取引婚をした彼女は執着神主の穢れなき溺愛を知る
「だったら一生気にしてくれ。俺を忘れないでくれ」
 黒い瞳に見つめられ、優維は悟った。

 彼もまた葛藤しているのだ。そうして、この神社のために——優維のために身を退こうとしてくれている。
 総代たちに反対されてもとどまるのは優維にまで非難が及ぶだろうから。身の潔白を証明するよりも優維を――優維と、優維が大切にしている神社を優先してくれた。

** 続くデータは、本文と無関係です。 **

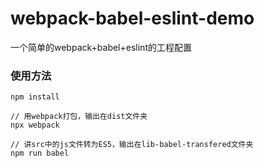 # webpack-babel-eslint-demo

一个简单的webpack+babel+eslint的工程配置

### 使用方法

```shell
npm install

// 用webpack打包，输出在dist文件夹
npx webpack 

// 讲src中的js文件转为ES5，输出在lib-babel-transfered文件夹
npm run babel
```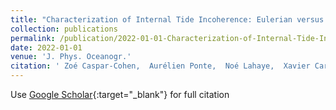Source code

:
 ```yaml
---
title: "Characterization of Internal Tide Incoherence: Eulerian versus Lagrangian Perspectives"
collection: publications
permalink: /publication/2022-01-01-Characterization-of-Internal-Tide-Incoherence-Eulerian-versus-Lagrangian-Perspectives
date: 2022-01-01
venue: 'J. Phys. Oceanogr.'
citation: ' Zoé Caspar-Cohen,  Aurélien Ponte,  Noé Lahaye,  Xavier Carton,  Xiaolong Yu,  Sylvie Gentil, &quot;Characterization of Internal Tide Incoherence: Eulerian versus Lagrangian Perspectives.&quot; J. Phys. Oceanogr., 2022.'
---
```

Use [Google Scholar](https://scholar.google.com/scholar?q=Characterization+of+Internal+Tide+Incoherence:+Eulerian+versus+Lagrangian+Perspectives){:target="_blank"} for full citation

 なんという優しさだろう。どれだけ深く愛してくれているのだろう。
 自然と目が潤む。
 目に浮かんだそれは耐えきれないようにつうっと頬を伝った。

「忘れない。絶対に」
 答えた直後、彼の唇が乱暴に彼女の唇を奪う。
 優維は彼の背に手を回し、その口づけに応える。
 甘いキスではなかった。ただ熱くて、もどかしくて、胸の痛みをともなう雫がキスを辛くしていく。
 やがて唇を離した彼は言った。

「できることなら」
 彼は言葉を切って優維を見つめる。
「できることなら、俺を信じてほしい。誰に疑われてもいい、君にだけは信じていてもらいたい」
 カタリ、と彼女の中の天秤が傾いた。この天秤はきっともう二度と動くことはない。

「信じる。ずっと信じるから……だから」
 その先を封じるように、彼はまたキスをした。

 今度は先程よりも長く、名残を惜しむようなキスだった。
 別れを予感させるそのキスをやめられなくて、彼が離れようとするたびにしがみつく。彼はそのたびに応えてくれて、優しく慈しむように愛を伝えてくれた。